▶ **EXTRACTED ENTRIES**
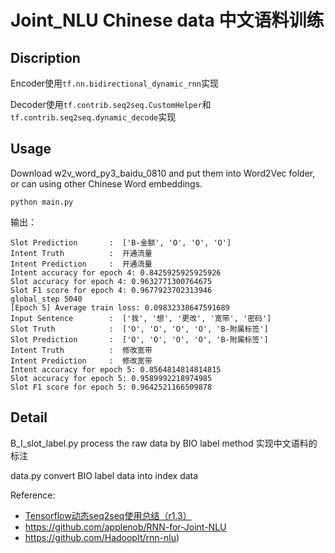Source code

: # Joint_NLU Chinese data 中文语料训练

## Discription

Encoder使用`tf.nn.bidirectional_dynamic_rnn`实现

Decoder使用`tf.contrib.seq2seq.CustomHelper`和`tf.contrib.seq2seq.dynamic_decode`实现

## Usage

Download w2v_word_py3_baidu_0810 and put them into Word2Vec folder, or can using other Chinese Word embeddings.

```
python main.py
```

输出：
```
Slot Prediction       :  ['B-金额', 'O', 'O', 'O']
Intent Truth          :  开通流量
Intent Prediction     :  开通流量
Intent accuracy for epoch 4: 0.8425925925925926
Slot accuracy for epoch 4: 0.9632771300764675
Slot F1 score for epoch 4: 0.9677923702313946
global_step 5040
[Epoch 5] Average train loss: 0.09832338647591689
Input Sentence        :  ['我', '想', '更改', '宽带', '密码']
Slot Truth            :  ['O', 'O', 'O', 'O', 'B-附属标签']
Slot Prediction       :  ['O', 'O', 'O', 'O', 'B-附属标签']
Intent Truth          :  修改宽带
Intent Prediction     :  修改宽带
Intent accuracy for epoch 5: 0.8564814814814815
Slot accuracy for epoch 5: 0.9589992218974985
Slot F1 score for epoch 5: 0.9642521166509878
```

## Detail

B_I_slot_label.py       process the raw data by BIO label method 实现中文语料的标注

data.py          		    convert BIO label data into index data

Reference:

- [Tensorflow动态seq2seq使用总结（r1.3）](https://github.com/applenob/RNN-for-Joint-NLU/blob/master/tensorflow_dynamic_seq2seq.md)
- https://github.com/applenob/RNN-for-Joint-NLU
- https://github.com/HadoopIt/rnn-nlu)

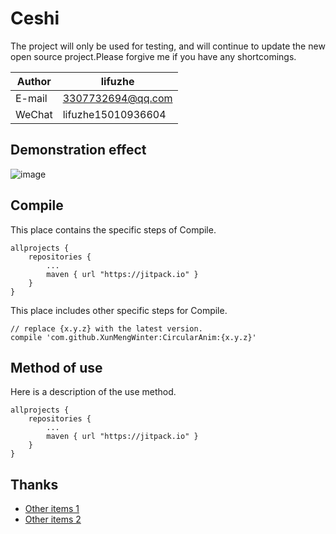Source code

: Ceshi
===========================
The project will only be used for testing, and will continue to update the new open source project.Please forgive me if you have any shortcomings.


	
|Author|lifuzhe|
|---|---
|E-mail|3307732694@qq.com
|WeChat|lifuzhe15010936604




## Demonstration effect
![image](https://github.com/lifuzhe/XiaoTest/blob/master/image/game.gif)


Compile
----------
This place contains the specific steps of Compile.
```
allprojects {
    repositories {
        ...
        maven { url "https://jitpack.io" }
    }
} 
```
This place includes other specific steps for Compile.
```
// replace {x.y.z} with the latest version.
compile 'com.github.XunMengWinter:CircularAnim:{x.y.z}'
```

Method of use
--------
Here is a description of the use method.
```
allprojects {
    repositories {
        ...
        maven { url "https://jitpack.io" }
    }
} 
```

Thanks
--------
* [Other items 1](http://www.baidu.com)
* [Other items 2](http://www.baidu.com)

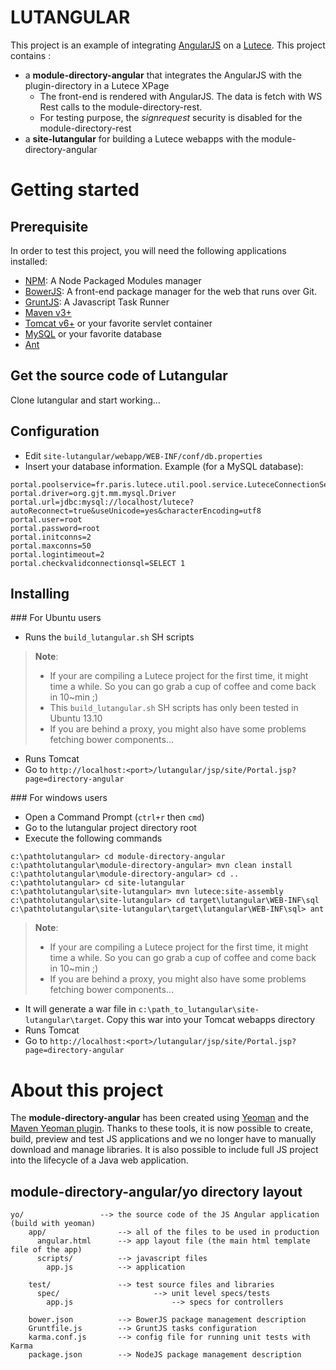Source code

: LUTANGULAR
==========

This project is an example of integrating [AngularJS](http://angularjs.org/) on a [Lutece](http://fr.lutece.paris.fr/).
This project contains :
* a **module-directory-angular** that integrates the AngularJS with the plugin-directory in a Lutece XPage
    * The front-end is rendered with AngularJS. The data is fetch with WS Rest calls to the module-directory-rest.
    * For testing purpose, the *signrequest* security is disabled for the module-directory-rest
* a **site-lutangular** for building a Lutece webapps with the module-directory-angular

Getting started
===============

## Prerequisite
In order to test this project, you will need the following applications installed:
* [NPM](https://npmjs.org/):	A Node Packaged Modules manager
* [BowerJS](https://github.com/bower/bower): A front-end package manager for the web that runs over Git.
* [GruntJS](http://gruntjs.com/): A Javascript Task Runner
* [Maven v3+](http://maven.apache.org/)
* [Tomcat v6+](http://tomcat.apache.org/) or your favorite servlet container
* [MySQL](http://www.mysql.fr/) or your favorite database 
* [Ant](http://ant.apache.org/)

## Get the source code of Lutangular
Clone lutangular and start working...

## Configuration
* Edit `site-lutangular/webapp/WEB-INF/conf/db.properties` 
* Insert your database information. Example (for a MySQL database):

```
portal.poolservice=fr.paris.lutece.util.pool.service.LuteceConnectionService
portal.driver=org.gjt.mm.mysql.Driver
portal.url=jdbc:mysql://localhost/lutece?autoReconnect=true&useUnicode=yes&characterEncoding=utf8
portal.user=root
portal.password=root
portal.initconns=2
portal.maxconns=50
portal.logintimeout=2
portal.checkvalidconnectionsql=SELECT 1
```

## Installing
### For Ubuntu users 
* Runs the `build_lutangular.sh` SH scripts

> **Note**: 
> * If your are compiling a Lutece project for the first time, it might time a while. So you can go grab a cup of coffee and come back in 10~min ;)
> * This `build_lutangular.sh` SH scripts has only been tested in Ubuntu 13.10
> * If you are behind a proxy, you might also have some problems fetching bower components...

* Runs Tomcat
* Go to `http://localhost:<port>/lutangular/jsp/site/Portal.jsp?page=directory-angular`

### For windows users
* Open a Command Prompt (`ctrl+r` then `cmd`)
* Go to the lutangular project directory root
* Execute the following commands

```
c:\pathtolutangular> cd module-directory-angular
c:\pathtolutangular\module-directory-angular> mvn clean install
c:\pathtolutangular\module-directory-angular> cd ..
c:\pathtolutangular> cd site-lutangular
c:\pathtolutangular\site-lutangular> mvn lutece:site-assembly
c:\pathtolutangular\site-lutangular> cd target\lutangular\WEB-INF\sql
c:\pathtolutangular\site-lutangular\target\lutangular\WEB-INF\sql> ant
```

> **Note**: 
> * If your are compiling a Lutece project for the first time, it might time a while. So you can go grab a cup of coffee and come back in 10~min ;)
> * If you are behind a proxy, you might also have some problems fetching bower components...

* It will generate a war file in `c:\path_to_lutangular\site-lutangular\target`. Copy this war into your Tomcat webapps directory
* Runs Tomcat
* Go to `http://localhost:<port>/lutangular/jsp/site/Portal.jsp?page=directory-angular`

About this project
==================

The **module-directory-angular** has been created using [Yeoman](http://yeoman.io/) and the [Maven Yeoman plugin](https://github.com/trecloux/yeoman-maven-plugin).
Thanks to these tools, it is now possible to create, build, preview and test JS applications and we no longer have to manually download and manage libraries.
It is also possible to include full JS project into the lifecycle of a Java web application.

## module-directory-angular/yo directory layout

```
yo/                 --> the source code of the JS Angular application (build with yeoman)
    app/                --> all of the files to be used in production
      angular.html      --> app layout file (the main html template file of the app)
      scripts/          --> javascript files
        app.js          --> application
    
    test/               --> test source files and libraries
      spec/                     --> unit level specs/tests
        app.js                      --> specs for controllers
        
    bower.json          --> BowerJS package management description
    Gruntfile.js        --> GruntJS tasks configuration
    karma.conf.js       --> config file for running unit tests with Karma
    package.json        --> NodeJS package management description
```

▶ **DESCRIPTION OF THE TASK**
The data above should be returned in full, exactly as written, apart from its images.

▶ **RESULT**
Source code

: # Joint_NLU Chinese data 中文语料训练

## Discription

Encoder使用`tf.nn.bidirectional_dynamic_rnn`实现

Decoder使用`tf.contrib.seq2seq.CustomHelper`和`tf.contrib.seq2seq.dynamic_decode`实现

## Usage

Download w2v_word_py3_baidu_0810 and put them into Word2Vec folder, or can using other Chinese Word embeddings.

```
python main.py
```

输出：
```
Slot Prediction       :  ['B-金额', 'O', 'O', 'O']
Intent Truth          :  开通流量
Intent Prediction     :  开通流量
Intent accuracy for epoch 4: 0.8425925925925926
Slot accuracy for epoch 4: 0.9632771300764675
Slot F1 score for epoch 4: 0.9677923702313946
global_step 5040
[Epoch 5] Average train loss: 0.09832338647591689
Input Sentence        :  ['我', '想', '更改', '宽带', '密码']
Slot Truth            :  ['O', 'O', 'O', 'O', 'B-附属标签']
Slot Prediction       :  ['O', 'O', 'O', 'O', 'B-附属标签']
Intent Truth          :  修改宽带
Intent Prediction     :  修改宽带
Intent accuracy for epoch 5: 0.8564814814814815
Slot accuracy for epoch 5: 0.9589992218974985
Slot F1 score for epoch 5: 0.9642521166509878
```

## Detail

B_I_slot_label.py       process the raw data by BIO label method 实现中文语料的标注

data.py          		    convert BIO label data into index data

Reference:

- [Tensorflow动态seq2seq使用总结（r1.3）](https://github.com/applenob/RNN-for-Joint-NLU/blob/master/tensorflow_dynamic_seq2seq.md)
- https://github.com/applenob/RNN-for-Joint-NLU
- https://github.com/HadoopIt/rnn-nlu)

Source code

: Ceshi
===========================
The project will only be used for testing, and will continue to update the new open source project.Please forgive me if you have any shortcomings.


	
|Author|lifuzhe|
|---|---
|E-mail|3307732694@qq.com
|WeChat|lifuzhe15010936604




## Demonstration effect
![image](https://github.com/lifuzhe/XiaoTest/blob/master/image/game.gif)


Compile
----------
This place contains the specific steps of Compile.
```
allprojects {
    repositories {
        ...
        maven { url "https://jitpack.io" }
    }
} 
```
This place includes other specific steps for Compile.
```
// replace {x.y.z} with the latest version.
compile 'com.github.XunMengWinter:CircularAnim:{x.y.z}'
```

Method of use
--------
Here is a description of the use method.
```
allprojects {
    repositories {
        ...
        maven { url "https://jitpack.io" }
    }
} 
```

Thanks
--------
* [Other items 1](http://www.baidu.com)
* [Other items 2](http://www.baidu.com)

Source code

: LUTANGULAR
==========

This project is an example of integrating [AngularJS](http://angularjs.org/) on a [Lutece](http://fr.lutece.paris.fr/).
This project contains :
* a **module-directory-angular** that integrates the AngularJS with the plugin-directory in a Lutece XPage
    * The front-end is rendered with AngularJS. The data is fetch with WS Rest calls to the module-directory-rest.
    * For testing purpose, the *signrequest* security is disabled for the module-directory-rest
* a **site-lutangular** for building a Lutece webapps with the module-directory-angular

Getting started
===============

## Prerequisite
In order to test this project, you will need the following applications installed:
* [NPM](https://npmjs.org/):	A Node Packaged Modules manager
* [BowerJS](https://github.com/bower/bower): A front-end package manager for the web that runs over Git.
* [GruntJS](http://gruntjs.com/): A Javascript Task Runner
* [Maven v3+](http://maven.apache.org/)
* [Tomcat v6+](http://tomcat.apache.org/) or your favorite servlet container
* [MySQL](http://www.mysql.fr/) or your favorite database 
* [Ant](http://ant.apache.org/)

## Get the source code of Lutangular
Clone lutangular and start working...

## Configuration
* Edit `site-lutangular/webapp/WEB-INF/conf/db.properties` 
* Insert your database information. Example (for a MySQL database):

```
portal.poolservice=fr.paris.lutece.util.pool.service.LuteceConnectionService
portal.driver=org.gjt.mm.mysql.Driver
portal.url=jdbc:mysql://localhost/lutece?autoReconnect=true&useUnicode=yes&characterEncoding=utf8
portal.user=root
portal.password=root
portal.initconns=2
portal.maxconns=50
portal.logintimeout=2
portal.checkvalidconnectionsql=SELECT 1
```

## Installing
### For Ubuntu users 
* Runs the `build_lutangular.sh` SH scripts

> **Note**: 
> * If your are compiling a Lutece project for the first time, it might time a while. So you can go grab a cup of coffee and come back in 10~min ;)
> * This `build_lutangular.sh` SH scripts has only been tested in Ubuntu 13.10
> * If you are behind a proxy, you might also have some problems fetching bower components...

* Runs Tomcat
* Go to `http://localhost:<port>/lutangular/jsp/site/Portal.jsp?page=directory-angular`

### For windows users
* Open a Command Prompt (`ctrl+r` then `cmd`)
* Go to the lutangular project directory root
* Execute the following commands

```
c:\pathtolutangular> cd module-directory-angular
c:\pathtolutangular\module-directory-angular> mvn clean install
c:\pathtolutangular\module-directory-angular> cd ..
c:\pathtolutangular> cd site-lutangular
c:\pathtolutangular\site-lutangular> mvn lutece:site-assembly
c:\pathtolutangular\site-lutangular> cd target\lutangular\WEB-INF\sql
c:\pathtolutangular\site-lutangular\target\lutangular\WEB-INF\sql> ant
```

> **Note**: 
> * If your are compiling a Lutece project for the first time, it might time a while. So you can go grab a cup of coffee and come back in 10~min ;)
> * If you are behind a proxy, you might also have some problems fetching bower components...

* It will generate a war file in `c:\path_to_lutangular\site-lutangular\target`. Copy this war into your Tomcat webapps directory
* Runs Tomcat
* Go to `http://localhost:<port>/lutangular/jsp/site/Portal.jsp?page=directory-angular`

About this project
==================

The **module-directory-angular** has been created using [Yeoman](http://yeoman.io/) and the [Maven Yeoman plugin](https://github.com/trecloux/yeoman-maven-plugin).
Thanks to these tools, it is now possible to create, build, preview and test JS applications and we no longer have to manually download and manage libraries.
It is also possible to include full JS project into the lifecycle of a Java web application.

## module-directory-angular/yo directory layout

```
yo/                 --> the source code of the JS Angular application (build with yeoman)
    app/                --> all of the files to be used in production
      angular.html      --> app layout file (the main html template file of the app)
      scripts/          --> javascript files
        app.js          --> application
    
    test/               --> test source files and libraries
      spec/                     --> unit level specs/tests
        app.js                      --> specs for controllers
        
    bower.json          --> BowerJS package management description
    Gruntfile.js        --> GruntJS tasks configuration
    karma.conf.js       --> config file for running unit tests with Karma
    package.json        --> NodeJS package management description
```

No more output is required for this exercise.